よって、被爆二世のオレはこれを見て、こんなお話にするなら、オッペンハイマーじゃなくてよいじゃん、というだけで。がっかりとかそういうんじゃなくてそもそも「期待している」オレがバカだったということ。

内容わかってて元広島市長と高校生に「見当違いのもの」を試写にみせるのはどうかなあ。いくら商売でもさ。

この絶好のタイミングですら、「まず間違いなく」日本ではコケることになろうが、いやあー、ほんとネットは怖い。実際に映画を見ると、「バーベンハイマー」なる社会現象すら、フェイクに思えるほどだし、その現象が本物だったとしても、この映画を「バービー」と一緒に「見に「行った」だけ」に盛り上がったとしか思えない。

そして、ノーラン。相変わらず音響だけはもう病気のレベル。ノーランとビルヌーブとランティモスはもう、音響で吐き気がする。

ただ、「ゴジラ-1.0」の山崎さんが「日本がアンサー映画を作らないといけない」とノーランと意気投合したようで、それは結構な話だが、そういえば、飛行機を作ることが夢だが、大人になったら、美しい戦闘機を作らされた主人公の映画があったじゃないか。

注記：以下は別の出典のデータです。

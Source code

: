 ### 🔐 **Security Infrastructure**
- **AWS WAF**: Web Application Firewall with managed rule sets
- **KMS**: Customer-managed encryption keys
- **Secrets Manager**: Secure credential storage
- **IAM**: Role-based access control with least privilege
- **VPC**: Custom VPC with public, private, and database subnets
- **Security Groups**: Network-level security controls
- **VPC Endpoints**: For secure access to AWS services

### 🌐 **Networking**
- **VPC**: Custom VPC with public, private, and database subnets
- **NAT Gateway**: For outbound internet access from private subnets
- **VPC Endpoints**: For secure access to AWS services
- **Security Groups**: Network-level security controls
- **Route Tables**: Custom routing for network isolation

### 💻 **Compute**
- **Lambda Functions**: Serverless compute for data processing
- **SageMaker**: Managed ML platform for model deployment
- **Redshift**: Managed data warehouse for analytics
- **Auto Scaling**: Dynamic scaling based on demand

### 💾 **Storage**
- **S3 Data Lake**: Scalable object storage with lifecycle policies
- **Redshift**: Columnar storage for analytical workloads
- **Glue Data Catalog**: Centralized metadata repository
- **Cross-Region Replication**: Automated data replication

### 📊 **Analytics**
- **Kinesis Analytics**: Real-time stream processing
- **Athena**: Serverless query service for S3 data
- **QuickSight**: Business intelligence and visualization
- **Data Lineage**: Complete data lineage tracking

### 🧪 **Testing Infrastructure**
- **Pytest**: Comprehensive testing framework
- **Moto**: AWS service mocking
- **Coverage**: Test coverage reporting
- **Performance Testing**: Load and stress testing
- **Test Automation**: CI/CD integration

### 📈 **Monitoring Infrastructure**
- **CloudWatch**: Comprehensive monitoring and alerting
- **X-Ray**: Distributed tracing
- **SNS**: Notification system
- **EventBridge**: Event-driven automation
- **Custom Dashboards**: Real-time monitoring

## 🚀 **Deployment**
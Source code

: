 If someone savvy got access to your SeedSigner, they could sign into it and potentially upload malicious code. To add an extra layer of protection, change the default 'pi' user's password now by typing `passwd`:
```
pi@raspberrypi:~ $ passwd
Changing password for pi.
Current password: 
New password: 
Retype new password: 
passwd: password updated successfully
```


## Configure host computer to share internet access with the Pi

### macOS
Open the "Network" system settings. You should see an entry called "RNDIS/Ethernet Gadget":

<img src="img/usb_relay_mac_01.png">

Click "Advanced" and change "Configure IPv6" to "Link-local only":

「オッペンハイマー」をより娯楽に、よりメッセージ色が強い、(たとえジブリ効果あろうとも)日本で大ヒットした、ああ、オレが見たかったのは「風立ちぬ」だったんだ。

別にジブリファンでもないんだが、オレはこのタイミングで宮崎さんの本作の鑑賞コメントが聞きたいね。興味深い。

もちろん、ゴジラを進化させた山崎さんが、そのへんのニュアンス汲み取って、実は庵野sんじゃなく、山崎さん、というトリッキーな後継もアリなのかもしれない。

まあ、3人とも特別思い入れはないですけどね。

追記
ロバート・ダウニー.Jrの件

ノーランはひょっとしたら、大金を集められる存在だが、「アメリカの闇」をドストレートに描くことをせず、相当歩み寄って「原爆」「赤狩り」などをやんわり描くことにチャレンジしたと、思いっきりひいき目でみたとしても、Jrがあんなことになってしまうようでは、すべてが水の泡、もともと「闇」を描くことを避けた、関心がなかった、と思われてもしょうがない。

だから、アカデミー賞は面白い。